Reasoning: *blank stare*


Trade: Wild’s Nick Schultz to Oilers for Tom Gilbert

Winner: Wash

Reasoning: I’m only including this one because it was such a significant trade, but really, the guys look like they could be brothers. Very average-looking brothers.

Trade: Colorado’s Daniel Winnik and TJ Galiardi plus a pick to the Sharks for Jamie McGinn, Mike Connolly, and Michael Sgarbossa

Winner: Sharks

Reasoning: Winnik is +1 and super cute, though he may have to fight with Patrick Marleau over who has the most commanding eyebrows on the team. Or maybe just a thumb war. No sense in anybody getting punched in the face.


Trade: Winnipeg’s Johnny Oduya to the Blackhawks for a couple of 2013 picks

Winner: Blackhawks

Reasoning: Oduya was a +1 on Winnipeg’s +4 rated defense, which is a lotta foxy for one blue line. Now, Winnipeg loses a +1 and Oduya bumps Chicago’s defensive corps up to a +6. Holy smokin’ backward crossover party!

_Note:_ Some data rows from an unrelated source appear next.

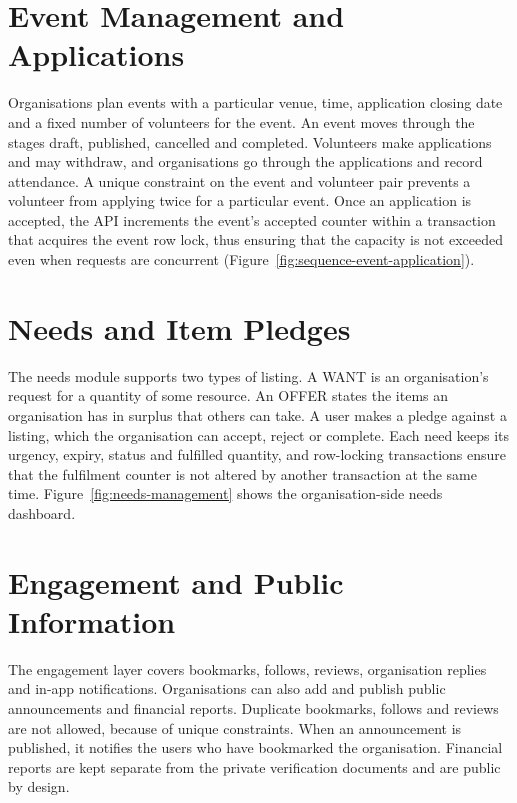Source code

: \section{Event Management and Applications}
\label{sec:impl-events}
Organisations plan events with a particular venue, time, application closing date and a fixed number of volunteers for the event. An event moves through the stages draft, published, cancelled and completed. Volunteers make applications and may withdraw, and organisations go through the applications and record attendance. A unique constraint on the event and volunteer pair prevents a volunteer from applying twice for a particular event. Once an application is accepted, the API increments the event's accepted counter within a transaction that acquires the event row lock, thus ensuring that the capacity is not exceeded even when requests are concurrent (Figure~\ref{fig:sequence-event-application}).


\section{Needs and Item Pledges}
\label{sec:impl-needs}
The needs module supports two types of listing. A WANT is an organisation's request for a quantity of some resource. An OFFER states the items an organisation has in surplus that others can take. A user makes a pledge against a listing, which the organisation can accept, reject or complete. Each need keeps its urgency, expiry, status and fulfilled quantity, and row-locking transactions ensure that the fulfilment counter is not altered by another transaction at the same time. Figure~\ref{fig:needs-management} shows the organisation-side needs dashboard.

\section{Engagement and Public Information}
\label{sec:impl-engagement}
The engagement layer covers bookmarks, follows, reviews, organisation replies and in-app notifications. Organisations can also add and publish public announcements and financial reports. Duplicate bookmarks, follows and reviews are not allowed, because of unique constraints. When an announcement is published, it notifies the users who have bookmarked the organisation. Financial reports are kept separate from the private verification documents and are public by design.


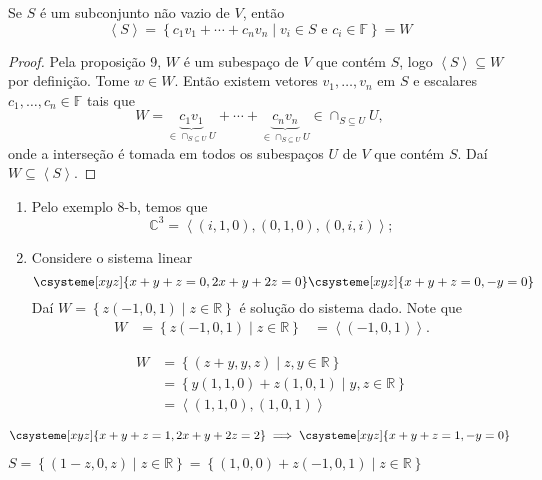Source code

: \begin{proposition}
	Se $S$ é um subconjunto não vazio de $V$, então
	\[
		\left\langle S\right\rangle=
		\left\{
		c_{1}v_{1}+
		\dotsb+
		c_{n}v_{n}
		\mid v_{i}\in S
		\text{ e }
		c_{i}\in
		\mathbb{F}
		\right\}=
		W
	\]
\end{proposition}

\begin{proof}
	Pela proposição 9, $W$ é um subespaço de $V$ que contém $S$, logo $\left\langle S\right\rangle\subseteq W$ por definição.
	Tome $w\in W$. Então existem vetores $v_{1},\dotsc,v_{n}$ em $S$ e escalares $c_{1},\dotsc,c_{n}\in\mathbb{F}$ tais que
	\[
		W=
		\underbrace{c_{1}v_{1}}_{\in\cap_{S\subseteq U} U}+
		\dotsb+
		\underbrace{c_{n}v_{n}}_{\in\cap_{S\subseteq U} U}\in
		\cap_{S\subseteq U}U,
	\]
	onde a interseção é tomada em todos os subespaços $U$ de $V$ que contém $S$.
	Daí $W\subseteq\left\langle S\right\rangle$.
\end{proof}

\begin{example}
	\begin{enumerate}\leavevmode
		\item Pelo exemplo 8-b, temos que
		      \[
			      \mathbb{C}^{3}=
			      \left\langle
			      \left(i,1,0\right),
			      \left(0,1,0\right),
			      \left(0,i,i\right)
			      \right\rangle;
		      \]
		\item Considere o sistema linear
		      \[
			      \csysteme[xyz]{
				      x+y+z=0,
				      2x+y+2z=0
			      }%
			      \csysteme[xyz]{
				      x+y+z=0,
				      -y=0
			      }%
		      \]
		      Daí
		      \begin{math}
			      W=
			      \left\{
			      z\left(-1,0,1\right)\mid
			      z\in\mathbb{R}
			      \right\}
		      \end{math}
		      é solução do sistema dado.
		      Note que
		      \begin{align*}
			      W
			       & =\left\{z\left(-1,0,1\right)\mid z\in\mathbb{R}\right\}
			       & =\left\langle\left(-1,0,1\right)\right\rangle.
		      \end{align*}


		      \begin{align*}
			      W
			       & =
			      \left\{
			      \left(z+y,y,z\right)\mid
			      z,y\in\mathbb{R}
			      \right\}                 \\
			       & =
			      \left\{
			      y\left(1,1,0\right)+
			      z\left(1,0,1\right)\mid
			      y,z\in\mathbb{R}\right\} \\
			       & =
			      \left\langle
			      \left(1,1,0\right),
			      \left(1,0,1\right)
			      \right\rangle
		      \end{align*}
	\end{enumerate}
\end{example}

\[
	\csysteme[xyz]{
		x+y+z=1,
		2x+y+2z=2
	}
	\implies
	\csysteme[xyz]{
		x+y+z=1,
		-y=0
	}%
\]

$S=
	\left\{
	\left(1-z,0,z\right)\mid
	z\in\mathbb{R}
	\right\}=
	\left\{
	\left(1,0,0\right)+
	z\left(-1,0,1\right)\mid
	z\in\mathbb{R}
	\right\}
$
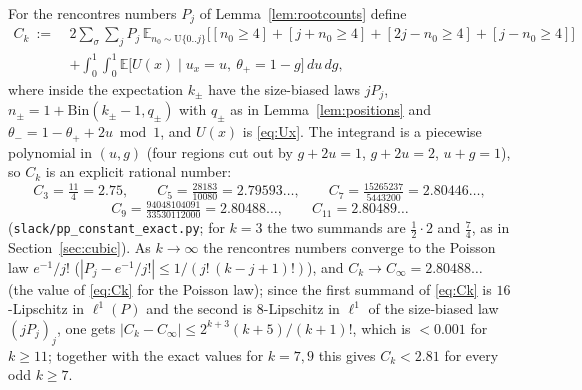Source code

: For the rencontres numbers $P_j$ of Lemma~\ref{lem:rootcounts} define
\begin{equation}\label{eq:Ck}
\begin{aligned}
 C_k\ :=\ &2\sum_\sigma\sum_{j}P_j\,\mathbb E_{n_0\sim\mathrm U\{0..j\}}\bigl[[n_0\ge4]+[j+n_0\ge4]+[2j-n_0\ge4]+[j-n_0\ge4]\bigr]\\
 &+\int_0^1\!\!\int_0^1\mathbb E\bigl[U(x)\mid u_x=u,\ \theta_+=1-g\bigr]\,du\,dg ,
\end{aligned}
\end{equation}
where inside the expectation $k_\pm$ have the size-biased laws $jP_j$, $n_\pm=1+\mathrm{Bin}(k_\pm-1,q_\pm)$ with $q_\pm$ as in
Lemma~\ref{lem:positions} and $\theta_-=1-\theta_++2u\bmod1$, and $U(x)$ is \eqref{eq:Ux}.  The integrand is a piecewise polynomial in $(u,g)$ (four
regions cut out by $g+2u=1$, $g+2u=2$, $u+g=1$), so $C_k$ is an explicit rational number:
\[
 C_3=\tfrac{11}4=2.75,\qquad C_5=\tfrac{28183}{10080}=2.79593\ldots,\qquad C_7=\tfrac{15265237}{5443200}=2.80446\ldots,
\]
\[
 C_9=\tfrac{94048104091}{33530112000}=2.80488\ldots,\qquad C_{11}=2.80489\ldots
\]
(\texttt{slack/pp\_constant\_exact.py}; for $k=3$ the two summands are $\tfrac12\cdot2$ and $\tfrac74$, as in Section~\ref{sec:cubic}).  As
$k\to\infty$ the rencontres numbers converge to the Poisson law $e^{-1}/j!$ ($|P_j-e^{-1}/j!|\le1/(j!\,(k-j+1)!)$), and $C_k\to C_\infty=2.80488\ldots$
(the value of \eqref{eq:Ck} for the Poisson law); since the first summand of \eqref{eq:Ck} is $16$-Lipschitz in $\ell^1(P)$ and the second is
$8$-Lipschitz in $\ell^1$ of the size-biased law $(jP_j)_j$, one gets $|C_k-C_\infty|\le2^{k+3}(k+5)/(k+1)!$, which is $<0.001$ for $k\ge11$; together
with the exact values for $k=7,9$ this gives $C_k<2.81$ for every odd $k\ge7$.

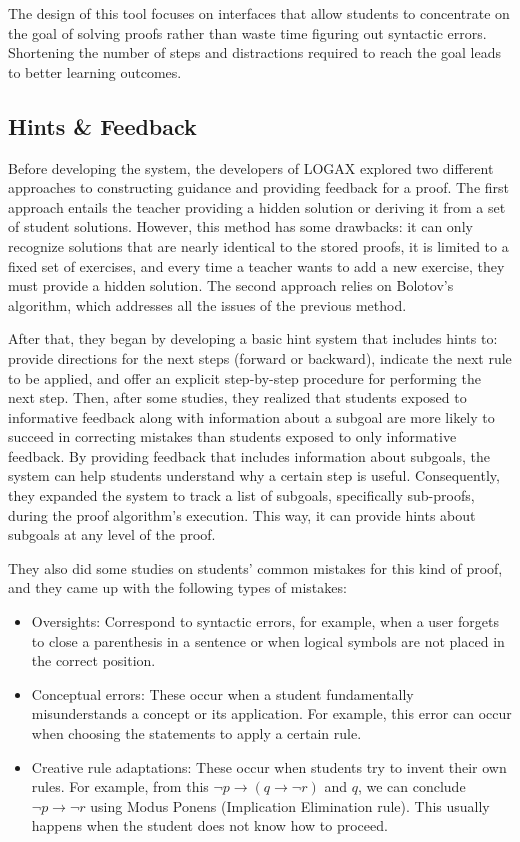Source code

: The design of this tool focuses on interfaces that allow students to concentrate on the goal of solving proofs rather than waste time figuring out syntactic errors. Shortening the number of steps and distractions required to reach the goal leads to better learning outcomes.

\subsection{Hints \& Feedback}
Before developing the system, the developers of LOGAX explored two different approaches to constructing guidance and providing feedback for a proof. The first approach entails the teacher providing a hidden solution or deriving it from a set of student solutions. However, this method has some drawbacks: it can only recognize solutions that are nearly identical to the stored proofs, it is limited to a fixed set of exercises, and every time a teacher wants to add a new exercise, they must provide a hidden solution. The second approach relies on Bolotov's algorithm, which addresses all the issues of the previous method.

After that, they began by developing a basic hint system that includes hints to: provide directions for the next steps (forward or backward), indicate the next rule to be applied, and offer an explicit step-by-step procedure for performing the next step. Then, after some studies, they realized that students exposed to informative feedback along with information about a subgoal are more likely to succeed in correcting mistakes than students exposed to only informative feedback.
By providing feedback that includes information about subgoals, the system can help students understand why a certain step is useful. Consequently, they expanded the system to track a list of subgoals, specifically sub-proofs, during the proof algorithm's execution. This way, it can provide hints about subgoals at any level of the proof.

They also did some studies on students' common mistakes for this kind of proof, and they came up with the following types of mistakes:
\begin{itemize}
    \item Oversights: Correspond to syntactic errors, for example, when a user forgets to close a parenthesis in a sentence or when logical symbols are not placed in the correct position.
    \item Conceptual errors: These occur when a student fundamentally misunderstands a concept or its application. For example, this error can occur when choosing the statements to apply a certain rule.
    \item Creative rule adaptations: These occur when students try to invent their own rules. For example, from this \( \neg p \to (q \to \neg r) \) and \( q \), we can conclude \( \neg p \to \neg r \) using Modus Ponens (Implication Elimination rule). This usually happens when the student does not know how to proceed.
\end{itemize}

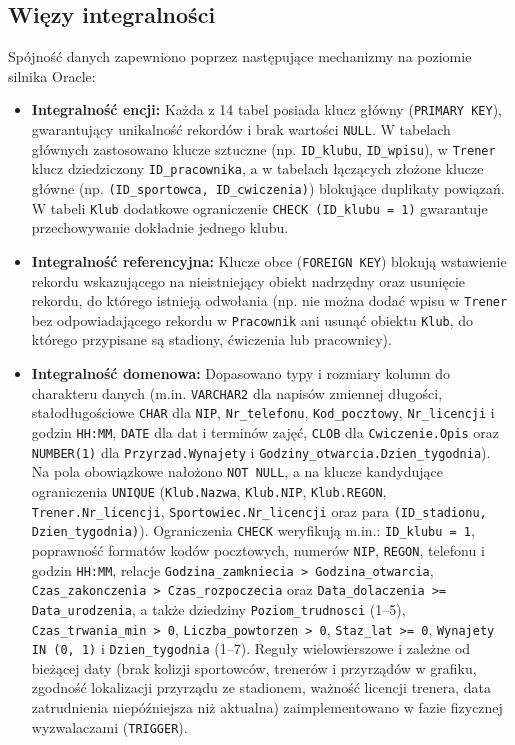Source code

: \documentclass[11pt,a4paper]{article}
\begin{document}
\subsection{Więzy integralności}
Spójność danych zapewniono poprzez następujące mechanizmy na poziomie silnika Oracle:
\begin{itemize}
    \item \textbf{Integralność encji:} Każda z 14 tabel posiada klucz główny (\texttt{PRIMARY KEY}), gwarantujący unikalność rekordów i brak wartości \texttt{NULL}. W tabelach głównych zastosowano klucze sztuczne (np. \texttt{ID\_klubu}, \texttt{ID\_wpisu}), w \texttt{Trener} klucz dziedziczony \texttt{ID\_pracownika}, a w tabelach łączących złożone klucze główne (np. \texttt{(ID\_sportowca, ID\_cwiczenia)}) blokujące duplikaty powiązań. W tabeli \texttt{Klub} dodatkowe ograniczenie \texttt{CHECK (ID\_klubu = 1)} gwarantuje przechowywanie dokładnie jednego klubu.
    \item \textbf{Integralność referencyjna:} Klucze obce (\texttt{FOREIGN KEY}) blokują wstawienie rekordu wskazującego na nieistniejący obiekt nadrzędny oraz usunięcie rekordu, do którego istnieją odwołania (np. nie można dodać wpisu w \texttt{Trener} bez odpowiadającego rekordu w \texttt{Pracownik} ani usunąć obiektu \texttt{Klub}, do którego przypisane są stadiony, ćwiczenia lub pracownicy).
    \item \textbf{Integralność domenowa:} Dopasowano typy i rozmiary kolumn do charakteru danych (m.in. \texttt{VARCHAR2} dla napisów zmiennej długości, stałodługościowe \texttt{CHAR} dla \texttt{NIP}, \texttt{Nr\_telefonu}, \texttt{Kod\_pocztowy}, \texttt{Nr\_licencji} i godzin \texttt{HH:MM}, \texttt{DATE} dla dat i terminów zajęć, \texttt{CLOB} dla \texttt{Cwiczenie.Opis} oraz \texttt{NUMBER(1)} dla \texttt{Przyrzad.Wynajety} i \texttt{Godziny\_otwarcia.Dzien\_tygodnia}). Na pola obowiązkowe nałożono \texttt{NOT NULL}, a na klucze kandydujące ograniczenia \texttt{UNIQUE} (\texttt{Klub.Nazwa}, \texttt{Klub.NIP}, \texttt{Klub.REGON}, \texttt{Trener.Nr\_licencji}, \texttt{Sportowiec.Nr\_licencji} oraz para \texttt{(ID\_stadionu, Dzien\_tygodnia)}). Ograniczenia \texttt{CHECK} weryfikują m.in.: \texttt{ID\_klubu = 1}, poprawność formatów kodów pocztowych, numerów \texttt{NIP}, \texttt{REGON}, telefonu i godzin \texttt{HH:MM}, relacje \texttt{Godzina\_zamkniecia > Godzina\_otwarcia}, \texttt{Czas\_zakonczenia > Czas\_rozpoczecia} oraz \texttt{Data\_dolaczenia >= Data\_urodzenia}, a także dziedziny \texttt{Poziom\_trudnosci} (1--5), \texttt{Czas\_trwania\_min > 0}, \texttt{Liczba\_powtorzen > 0}, \texttt{Staz\_lat >= 0}, \texttt{Wynajety IN (0, 1)} i \texttt{Dzien\_tygodnia} (1--7). Reguły wielowierszowe i zależne od bieżącej daty (brak kolizji sportowców, trenerów i przyrządów w grafiku, zgodność lokalizacji przyrządu ze stadionem, ważność licencji trenera, data zatrudnienia niepóźniejsza niż aktualna) zaimplementowano w fazie fizycznej wyzwalaczami (\texttt{TRIGGER}).
\end{itemize}
\end{document}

I’m picking up what you’re putting down, Stan Bowman.

Trade: Islanders’ Brian Rolston and Mike Mottau to the Bruins for Marc Cantin and Yannick Riendeau

Winner: Islanders by a hair

Reasoning: By a hair, I mean, Cantin has really nice hair and would surely be a +1 if he were in the NHL.

Trade: Chicago’s John Scott to the Rangers for a 5th rounder

Winner: Rangers

Reasoning: Johnny was my first hockey love back when he was a Houston Aero, and even though he kinda looks like a giant Mr. Bean, he’s got this goofy charm and adorable face. And it will stay that way because he’s 9 feet tall and, even though he’s a fighter, opponents can’t actually reach his face.

Trade: Vancouver’s Cody Hodgson and Alexander Sulzer for Buffalo’s Zack Kassian and Marc-Andre Gragnani

Winner: Buffalo

Reasoning: The Sabres just crushed this trade. Hodgson is a solid +1 and while I had Sulzer as a 0, on second look, he’s a pretty good looking ginger. Meanwhile, Vancouver loses a hottie and a half and gets nothing spectacular in return. When you’re as bad as Buffalo has been this season, rallying the troops with eye candy isn’t a half bad plan.

Ultimately, not a huge shake up at the deadline, but some GMs can pat themselves on the back for making improvements on the ice (potentially) and off the ice (definitely). And at the very least, it gives me an excuse to look at pictures like this and call it “work”:

Vermette should only wear shirts for safety purposes, like while frying food.